Наконец мы дошли до конца галереи, где у большой двойной двери стояли два стражника. Взглянув в окно рядом, я понял, что мы прямо над стеной дворца, за которой я увидел широкую дорогу к Уайтхоллу – Уайтхолл-роуд. Мимо проходила компания молодых джентльменов, и факельщики освещали им дорогу.
– Мастер секретарь. – Стражник у двери поклонился моему спутнику и открыл ее.
Зажмурившись от яркого света за ней, я вошел вслед за Пэджетом.
Просторная, прекрасно обставленная комната, ярко освещенная множеством желтоватых сальных свечей в серебряных канделябрах. Стены здесь были покрыты полками с прекрасными и древними книгами, а меж полок висели роскошные картины, в основном с изображением классических сцен. Окно выходило прямо на улицу. Я понял, что мы, должно быть, находимся внутри Гольбейновских ворот. У окна стоял широкий, заваленный бумагами письменный стол, а на нем я увидел блюдо со сластями и золотую флягу с вином. На бумагах лежали очки, поблескивая в свете свечей.
У стола стоял королевский шут Уилл Соммерс, и на плече его пестрого камзола сидела обезьянка. А рядом с ним, в огромнейшем кресле, глядя на меня голубыми глазами так же сурово и свирепо, как и на портрете, хотя они превратились теперь в крохотные щелочки на бледном, заплывшем жиром лице, сидел король.
Мгновенно я поклонился как мог ниже. После того, что случилось с Бараком, я не оказывал Пэджету должного почтения, но встретившись лицом к лицу с королем, инстинктивно выразил покорность. Я успел лишь заметить, что на Генрихе был длинный кафтан, как и в тот день, когда лорд Парр показал мне его из окна, и что его голова с легкими, как дымка, белыми волосами непокрыта.
Возникла пауза. Кровь прилила мне к голове, и я подумал, что сейчас лишусь чувств. Но никто не смел выпрямиться и посмотреть в лицо королю, пока тот сам не обратится к нему. Потом я услышал его смех. Это был натужный скрип, странно напоминающий смех казначея Роуленда. Наконец Генрих заговорил неожиданно тонким голосом, какой я помнил еще по Йорку, хотя теперь он звучал с горловой скрипучестью:
– Значит, Пэджет, мой мастер интриг, разоблачил тебя. А кто-то съездил тебе по морде.

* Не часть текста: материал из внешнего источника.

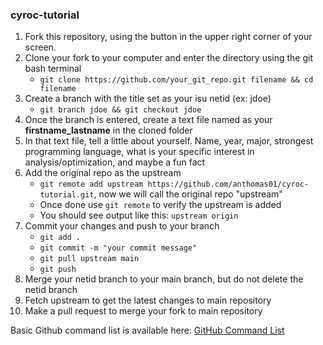 ### cyroc-tutorial

1. Fork this repository, using the button in the upper right corner of your screen.
2. Clone your fork to your computer and enter the directory using the git bash terminal
    - `git clone https://github.com/your_git_repo.git filename && cd filename`
4. Create a branch with the title set as your isu netid (ex: jdoe)
    - `git branch jdoe && git checkout jdoe`
6. Once the branch is entered, create a text file named as your **firstname_lastname** in the cloned folder
8. In that text file, tell a little about yourself. Name, year, major, strongest programming language, what is your specific interest in analysis/optimization, and maybe a fun fact
9. Add the original repo as the upstream 
    - `git remote add upstream https://github.com/anthomas01/cyroc-tutorial.git`, now we will call the original repo "upstream"
    - Once done use `git remote` to verify the upstream is added
    - You should see output like this:  `upstream origin`
11. Commit your changes and push to your branch
    - `git add .`
    - `git commit -m "your commit message"`
    - `git pull upstream main`
    - `git push`
12. Merge your netid branch to your main branch, but do not delete the netid branch
12. Fetch upstream to get the latest changes to main repository
13. Make a pull request to merge your fork to main repository

Basic Github command list is available here: [GitHub Command List](https://github.com/anthomas01/notes/blob/master/README.md#basic-commands)
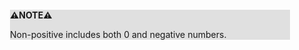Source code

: <div style="margin:2em; background-color: #e0e0e0;">

<strong>⚠️NOTE️️️⚠️</strong>

Non-positive includes both 0 and negative numbers.
</div>

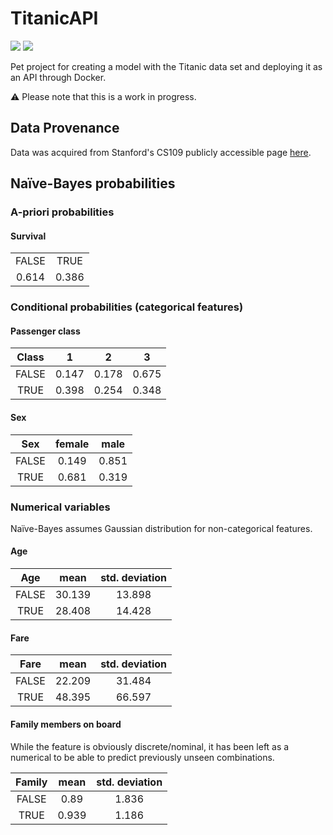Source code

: # TitanicAPI

![](https://images.microbadger.com/badges/version/gkampolis/titanic_api.svg)
![](https://images.microbadger.com/badges/image/gkampolis/titanic_api.svg)

Pet project for creating a model with the Titanic data set and deploying it as an API through Docker.

:warning: Please note that this is a work in progress.

## Data Provenance

Data was acquired from Stanford's CS109 publicly accessible page [here](http://web.stanford.edu/class/archive/cs/cs109/cs109.1166/problem12.html).

## Naïve-Bayes probabilities

### A-priori probabilities

#### Survival

|       |       |
| :---: | :---: |
| FALSE | TRUE  |
| 0.614 | 0.386 |

### Conditional probabilities (categorical features)

#### Passenger class

| Class |   1   |   2   |   3   |
| :---: | :---: | :---: | :---: |
| FALSE | 0.147 | 0.178 | 0.675 |
| TRUE  | 0.398 | 0.254 | 0.348 |

#### Sex

|  Sex  | female | male  |
| :---: | :----: | :---: |
| FALSE | 0.149  | 0.851 |
| TRUE  | 0.681  | 0.319 |

### Numerical variables

Naïve-Bayes assumes Gaussian distribution for non-categorical features.

#### Age

|  Age  |  mean  | std. deviation |
| :---: | :----: | :------------: |
| FALSE | 30.139 |     13.898     |
| TRUE  | 28.408 |     14.428     |

#### Fare

| Fare  |  mean  | std. deviation |
| :---: | :----: | :------------: |
| FALSE | 22.209 |     31.484     |
| TRUE  | 48.395 |     66.597     |

#### Family members on board

While the feature is obviously discrete/nominal, it has been left as a numerical to be able to predict previously unseen combinations.

| Family |  mean | std. deviation |
|:------:|:-----:|:--------------:|
|  FALSE |  0.89 |      1.836     |
|  TRUE  | 0.939 |      1.186     |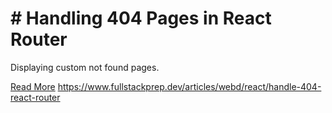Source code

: # # Handling 404 Pages in React Router

Displaying custom not found pages.

[Read More](https://www.fullstackprep.dev/articles/webd/react/handle-404-react-router) https://www.fullstackprep.dev/articles/webd/react/handle-404-react-router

И снова раздался скрипучий смех.
– Я полагаю, была драка, Ваше Величество, прежде чем Стайс схватил его, – сказал Уильям.
– Ты рассказал ему что-нибудь?
– Ничего, Ваше Величество. Вы сказали, что сами хотите это сделать.
Король говорил все тем же тихим голосом, но теперь я различил в нем угрозу.
– Ладно, сержант Мэтью Шардлейк, выпрямись.
Я разогнулся. Мое разбитое лицо пульсировало болью, и я медленно поднял взгляд на Генриха VIII. Бледное обрюзгшее лицо правителя покрывали морщины, и оно выражало страдание и усталость, а его седая борода, как и волосы, была реденькой и тонкой, как паутина. Его огромная туша втиснулась в шелковые подлокотники кресла, а перевязанные ноги раздулись по краям тугих повязок. Но какой бы гротескной и жалкой ни казалась его фигура, взгляд Генриха оставался устрашающим. На висевшем на стене портрете самыми ужасными казались его глаза, но на самом деле страшнее всего был маленький рот Его Величества со сжатыми губами, прямыми и твердыми, как лезвие, между толстыми обвислыми щеками – злой, безжалостный. От взгляда на него у меня на секунду все поплыло перед глазами, как будто все это было не на самом деле, а в каком-то кошмаре. Я почувствовал себя странно оторванным от мира, у меня на мгновение закружилась голова, и я снова подумал, что сейчас лишусь чувств. А потом перед моим мысленным взором показалась отлетающая рука Барака в брызгах крови, и я конвульсивно дернулся.